EXERCISE BRIEF:
Among the lines of the records, please find those that contain the word "window" and copy them.

"""

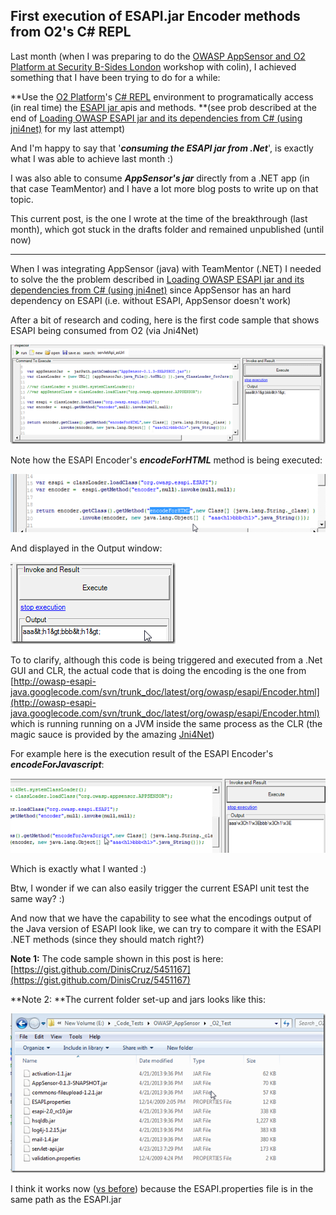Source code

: ##  First execution of ESAPI.jar Encoder methods from O2's C# REPL 

Last month (when I was preparing to do the [OWASP AppSensor and O2 Platform at Security B-Sides London](http://blog.diniscruz.com/2013/04/owasp-appsensor-and-o2-platform-at.html) workshop with colin), I achieved something that I have been trying to do for a while:

**Use the [O2 Platform](http://blog.diniscruz.com/p/owasp-o2-platform.html)'s [C# REPL](http://blog.diniscruz.com/p/c-repl-script-environment.html) environment to programatically access (in real time) the [ESAPI jar ](https://www.owasp.org/index.php/Category:OWASP_Enterprise_Security_API)apis and methods. **(see prob described at the end of [Loading OWASP ESAPI jar and its dependencies from C# (using jni4net)](http://blog.diniscruz.com/2013/03/loading-owasp-esapi-jar-and-its.html) for my last attempt)

And I'm happy to say that '**_consuming the ESAPI jar from .Net_**', is exactly what I was able to achieve last month :)

I was also able to consume **_AppSensor's jar_** directly from a .NET app (in that case TeamMentor) and I have a lot more blog posts to write up on that topic.

This current post,  is the one I wrote at the time of the breakthrough (last month), which got stuck in the drafts folder and remained unpublished (until now)

--------------

When I was integrating AppSensor (java) with TeamMentor (.NET) I needed to solve the the problem described in [Loading OWASP ESAPI jar and its dependencies from C# (using jni4net)](http://blog.diniscruz.com/2013/03/loading-owasp-esapi-jar-and-its.html)  since AppSensor has an hard dependency on ESAPI (i.e. without ESAPI, AppSensor doesn't work)

After a bit of research and coding, here is the first code sample that shows ESAPI being consumed from O2 (via Jni4Net)

![image](images/image[1].png)

Note how the ESAPI Encoder's **_encodeForHTML_** method is being executed:

![image](images/image[8].png)

And displayed in the Output window:

![image](images/image[3].png)

To to clarify, although this code is being triggered and executed from a .Net GUI and CLR, the actual code that is doing the encoding is the one from [http://owasp-esapi-java.googlecode.com/svn/trunk_doc/latest/org/owasp/esapi/Encoder.html](http://owasp-esapi-java.googlecode.com/svn/trunk_doc/latest/org/owasp/esapi/Encoder.html) which is running running on a JVM inside the same process as the CLR (the magic sauce is provided by the amazing [Jni4Net](http://blog.diniscruz.com/search/label/Jni4Net))

For example here is the execution result of the ESAPI Encoder's **_encodeForJavascript_**:

![image](images/image[14].png)

Which is exactly what I wanted :)

Btw, I wonder if we can also easily trigger the current ESAPI unit test the same way? :)

And now that we have the capability to see what the encodings output of the Java version of ESAPI look like, we can try to compare it with the ESAPI .NET methods (since they should match right?)

**Note 1:** The code sample shown in this post is here: [https://gist.github.com/DinisCruz/5451167](https://gist.github.com/DinisCruz/5451167)

**Note 2: **The current folder set-up and jars looks like this:

![image](images/image_thumb[5].png)

I think it works now ([vs before](http://blog.diniscruz.com/2013/03/loading-owasp-esapi-jar-and-its.html)) because the ESAPI.properties file is in the same path as the ESAPI.jar 
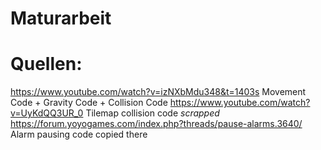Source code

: # Maturarbeit
# Quellen:
https://www.youtube.com/watch?v=izNXbMdu348&t=1403s Movement Code + Gravity Code + Collision Code
https://www.youtube.com/watch?v=UyKdQQ3UR_0 Tilemap collision code *scrapped*
https://forum.yoyogames.com/index.php?threads/pause-alarms.3640/ Alarm pausing code copied there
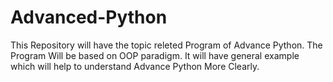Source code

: # Advanced-Python
This Repository will have the topic releted Program of Advance Python. The Program Will be based on OOP paradigm. It will have general example which will help to understand Advance Python More Clearly. 
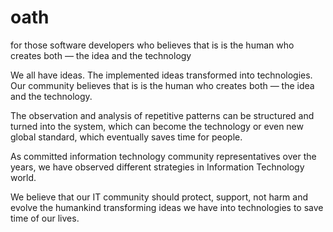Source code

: # oath
for those software developers who believes that is is the human who creates both — the idea and the technology

We all have ideas. The implemented ideas transformed into technologies.  
Our community believes that is is the human who creates both — the idea and the technology.

The observation and analysis of repetitive patterns can be structured and turned into the system, which can become the technology or even new global standard, which eventually saves time for people.

As committed information technology community representatives over the years, we have observed different strategies in Information Technology world.

We believe that our IT community should protect, support, not harm and evolve the humankind transforming ideas we have into technologies to save time of our lives.
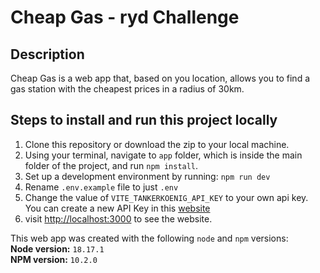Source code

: # Cheap Gas - ryd Challenge

## Description
Cheap Gas is a web app that, based on you location, allows you to find a gas station with the cheapest prices in a radius of 30km.

## Steps to install and run this project locally
1. Clone this repository or download the zip to your local machine.
2. Using your terminal, navigate to `app` folder, which is inside the main folder of the project, and run `npm install`.
3. Set up a development environment by running: `npm run dev`
4.  Rename `.env.example` file to just `.env`
5. Change the value of `VITE_TANKERKOENIG_API_KEY` to your own api key. You can create a new API Key in this [website](https://creativecommons.tankerkoenig.de/)
6. visit [http://localhost:3000](http://localhost:3000) to see the website.

This web app was created with the following `node` and `npm` versions:\
**Node version:** `18.17.1`\
**NPM version:** `10.2.0`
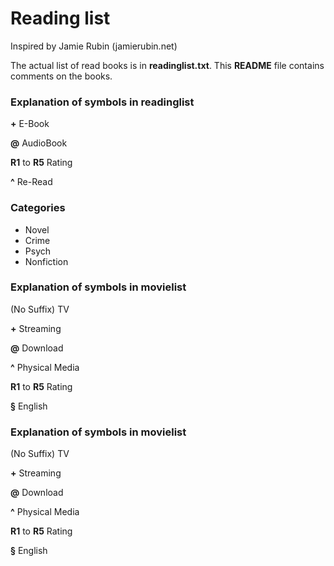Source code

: # Reading list

Inspired by Jamie Rubin (jamierubin.net)

The actual list of read books is in **readinglist.txt**. This **README** file contains comments on the books.

### Explanation of symbols in **readinglist**


**+** E-Book

**@** AudioBook

**R1** to **R5** Rating

__^__ Re-Read


### Categories

- Novel
- Crime
- Psych
- Nonfiction


### Explanation of symbols in **movielist**

(No Suffix) TV

**+** Streaming

**@** Download

**^** Physical Media

**R1** to **R5** Rating

**§**  English

### Explanation of symbols in **movielist**

(No Suffix) TV

**+** Streaming

**@** Download

**^** Physical Media

**R1** to **R5** Rating

**§**  English

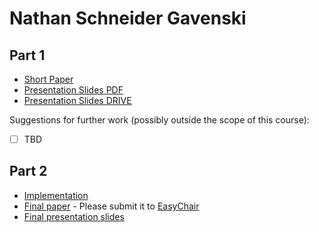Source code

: # Nathan Schneider Gavenski

## Part 1

- [Short Paper](gavenski-proposal.pdf)
- [Presentation Slides PDF](gavenski-proposal-slides.pdf)
- [Presentation Slides DRIVE](https://docs.google.com/presentation/d/1BBN5-JhxRvJ80eKZ7jAteZH73pJXhgdE24SebSVhrGs/edit?usp=sharing)

Suggestions for further work (possibly outside the scope of this course):

- [ ] TBD


## Part 2

- [Implementation](https://github.com/NathanGavenski/BCIO-Torch-Implementation)
- [Final paper](https://easychair.org/conferences/?conf=ap2019) - Please submit it to [EasyChair](https://easychair.org/conferences/?conf=ap2019)
- [Final presentation slides](https://docs.google.com/presentation/d/1pziUu0COn1IRc15sv4PpRlfaz-CbicZ2f3Wbrocnfo8/edit?usp=sharing)
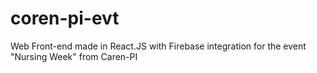 # coren-pi-evt
Web Front-end made in React.JS with Firebase integration for the event "Nursing Week" from Caren-PI
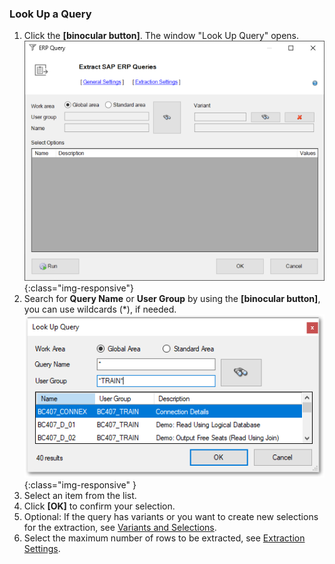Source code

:
### Look Up a Query

1. Click the **[binocular button]**. The window "Look Up Query" opens.
![SAPQuery-01](/img/content/SAPQuery-01.png){:class="img-responsive"}
2. Search for **Query Name** or **User Group** by using the **[binocular button]**, you can use wildcards (*), if needed.
![Query-Search](/img/content/Query-Search.png){:class="img-responsive" }
3. Select an item from the list. 
4. Click **[OK]** to confirm your selection.
5. Optional: If the query has variants or you want to create new selections for the extraction, see [Variants and Selections](#variants-and-selections).
6. Select the maximum number of rows to be extracted, see [Extraction Settings](./extraction-settings).

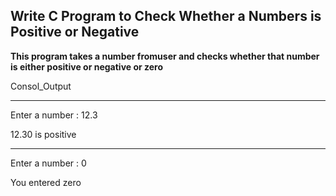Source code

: ## **Write C Program to Check Whether a Numbers is Positive or Negative**

**This program takes a number fromuser and checks whether that number is either positive or negative or zero**

Consol_Output

---
Enter a number : 12.3

12.30 is positive

---
Enter a number : 0

You entered zero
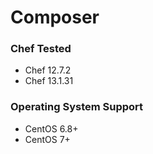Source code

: # Composer

### Chef Tested

- Chef 12.7.2
- Chef 13.1.31

### Operating System Support

- CentOS 6.8+
- CentOS 7+
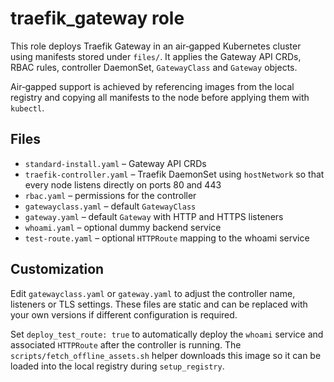 # traefik_gateway role

This role deploys Traefik Gateway in an air‑gapped Kubernetes cluster using manifests stored under `files/`.
It applies the Gateway API CRDs, RBAC rules, controller DaemonSet, `GatewayClass` and `Gateway` objects.

Air‑gapped support is achieved by referencing images from the local registry and copying all manifests to the node before applying them with `kubectl`.

## Files
- `standard-install.yaml` – Gateway API CRDs
- `traefik-controller.yaml` – Traefik DaemonSet using `hostNetwork` so that
  every node listens directly on ports 80 and 443
- `rbac.yaml` – permissions for the controller
- `gatewayclass.yaml` – default `GatewayClass`
- `gateway.yaml` – default `Gateway` with HTTP and HTTPS listeners
- `whoami.yaml` – optional dummy backend service
- `test-route.yaml` – optional `HTTPRoute` mapping to the whoami service

## Customization
Edit `gatewayclass.yaml` or `gateway.yaml` to adjust the controller name, listeners or TLS settings. These files are static and can be replaced with your own versions if different configuration is required.

Set `deploy_test_route: true` to automatically deploy the `whoami` service and
associated `HTTPRoute` after the controller is running. The
`scripts/fetch_offline_assets.sh` helper downloads this image so it can be
loaded into the local registry during `setup_registry`.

"""

RESPONSE AREA:
And displayed in the Output window:
1. Click the **[binocular button]**. The window "Look Up Query" opens.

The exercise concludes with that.